Omission of Radiotherapy after surgery may reduce survival in advanced Oral Cancer: JAMA
While primary surgical resection remains the mainstay of cancer management in patients with oral squamous cell cancers (OSCCs), recurrence rates are high in the setting of adverse pathologic features. Adjuvant postoperative radiotherapy (PORT) is therefore critical to improving oncologic outcomes. Nevertheless, many patients may refuse PORT, not be offered PORT, or receive suboptimal dosing. The study carried out by Musaddiq Awan and team aimed to identify factors associated with PORT omission in patients with advanced stage OSCCs and evaluate its effect on survival.
The 2015 participant user file from the National Cancer Database (NCDB) was analyzed. Patients with standard keratinizing OSCC who underwent up-front definitive surgery were included. To obtain a homogenous cohort with unambiguous pathological indications for PORT, patients with pathological stage III or IV OSCC were included. Patients with pathological T1-2N1 disease were excluded.
A total of 89,402 patients diagnosed with OSCC were identified, of whom 7084 patients met inclusion criteria. All patients had American Joint Committee on Cancer (AJCC) pathological stage III (n = 820, 12%) or stage IV (n = 6264, 88%) disease.
A total of 2140 patients (30%) did not undergo any PORT. Reasons for omission included: 1614 (76%) for whom PORT was listed as not part of the first course of treatment, 346 (16%) who refused recommended PORT, 103 (5%) for whom PORT was contraindicated owing to patient risk factors, and 68 (3%) for whom radiation was recommended and not given without documented reason.
For analysis, 56 Gy or lower was considered incomplete total PORT dosing. Receipt of PORT higher than 56 Gy as compared with no PORT was significantly associated with improved overall survival in every age category when adjusting for relevant covariates. Despite this, PORT omission increased for each decade from 60 to 90 years. Age younger than 65 years and distance less than 25 miles from the treatment facility were the most significant sociodemographic factors associated with receipt of PORT.
Nearly one-third of patients included in this study, and more than 40% of patients older than 70 years, did not receive PORT despite clear National Comprehensive Cancer Network recommendations. Importantly, this omission was associated with decreased survival in every age category. While the addition of PORT adds treatment-related morbidity and requires an individualized informed risk and benefit assessment, there appears to be substantial, and possibly preventable, mortality related to PORT omission.

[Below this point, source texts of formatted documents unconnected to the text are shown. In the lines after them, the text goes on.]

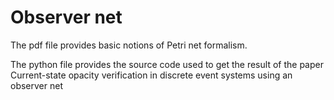 # Observer net

The pdf file provides basic notions of Petri net formalism.

The python file provides the source code used to get the result of the paper Current-state opacity verification in discrete event systems using an observer net
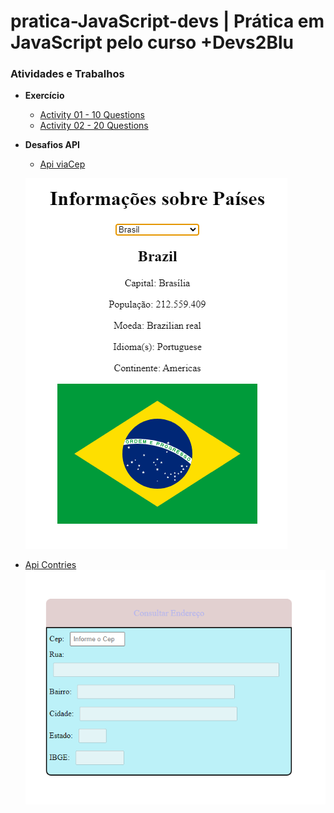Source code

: # pratica-JavaScript-devs | Prática em JavaScript pelo curso +Devs2Blu

### Atividades e Trabalhos

* **Exercício**
    * [Activity 01 - 10 Questions](https://github.com/eliezerdasilva/pratica-JavaScript-devs/tree/master/Activity)
    * [Activity 02 - 20 Questions](https://github.com/eliezerdasilva/pratica-JavaScript-devs/tree/master/Activity2)
* **Desafios API**
    * [Api viaCep ](https://github.com/eliezerdasilva/pratica-JavaScript-devs/tree/master/desafioCep) 


    ![](image/desafio.html%20-%20pratica-JavaScript-devs%20-%20Visual%20Studio%20Code%2008_09_2023%2014_19_38.png)
* [Api Contries](https://github.com/eliezerdasilva/pratica-JavaScript-devs/tree/master/desafioPaises)
    ![](image/desafio.html%20-%20pratica-JavaScript-devs%20-%20Visual%20Studio%20Code%2008_09_2023%2014_16_45.png)
    
    

    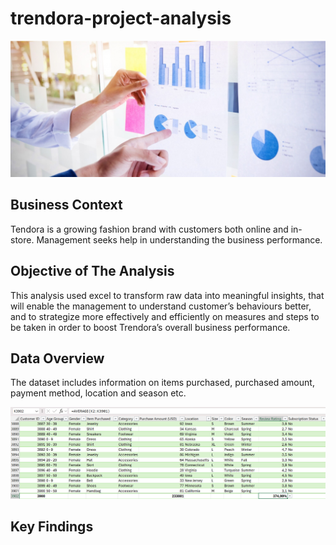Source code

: # trendora-project-analysis
![header-trendora](header-trendora.png)

## Business Context
Tendora is a growing fashion brand with customers both online and in-store. Management seeks help in understanding the business performance.

## Objective of The Analysis
This analysis used excel to transform raw data into meaningful insights, that will enable the management to understand customer’s behaviours better, and to strategize more effectively and efficiently on measures and steps to be taken in order to boost Trendora’s overall business performance.

## Data Overview
The dataset includes information on items purchased, purchased amount, payment method, location and season etc.

![trendora-data-screenshot](trendora-data-screenshot.png)

## Key Findings

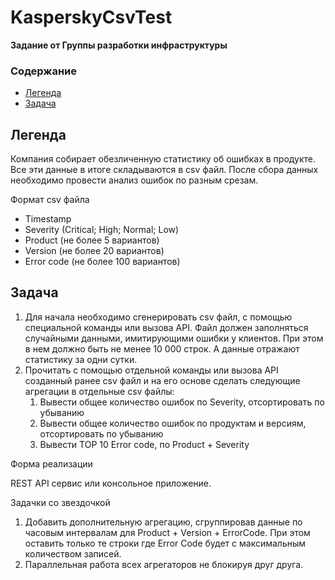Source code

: # KasperskyCsvTest
**Задание от Группы разработки инфраструктуры**

### Содержание
- [Легенда](#легенда)
- [Задача](#задача)

## Легенда

Компания собирает обезличенную статистику об ошибках в продукте. Все эти данные в итоге складываются в csv файл. После сбора данных необходимо провести анализ ошибок по разным срезам.

Формат csv файла

- Timestamp
- Severity (Critical; High; Normal; Low)
- Product (не более 5 вариантов)
- Version (не более 20 вариантов)
- Error code (не более 100 вариантов)

## Задача

1. Для начала необходимо сгенерировать csv файл, с помощью специальной команды или вызова API. Файл должен заполняться случайными данными, имитирующими ошибки у клиентов. При этом в нем должно быть не менее 10 000 строк. А данные отражают статистику за одни сутки.
2. Прочитать с помощью отдельной команды или вызова API созданный ранее csv файл и на его основе сделать следующие агрегации в отдельные csv файлы:
    1. Вывести общее количество ошибок по Severity, отсортировать по убыванию
    2. Вывести общее количество ошибок по продуктам и версиям, отсортировать по убыванию
    3. Вывести TOP 10 Error code, по Product + Severity

Форма реализации

REST API сервис или консольное приложение.

Задачки со звездочкой

1. Добавить дополнительную агрегацию, сгруппировав данные по часовым интервалам для Product + Version + ErrorCode. При этом оставить только те строки где Error Code будет с максимальным количеством записей.
2. Параллельная работа всех агрегаторов не блокируя друг друга.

While PORT omission was associated with decreased survival, it is important to recognize that its usage may be a surrogate for differences in access to care. Omission of PORT in the present study was associated with older age and distance from the treatment facility. Omission may therefore be related to the extended duration of current PORT regimens (6-7 weeks) combined with long travel distances and physical challenges related to advancing age. These factors could serve as targets for further investigation with potential interventions focusing on education, accessibility, and care coordination.
This study suggested that PORT is inappropriately omitted in a large portion of patients with advanced-stage OSCC, and this omission is associated with reduced patient survival and requires further investigation.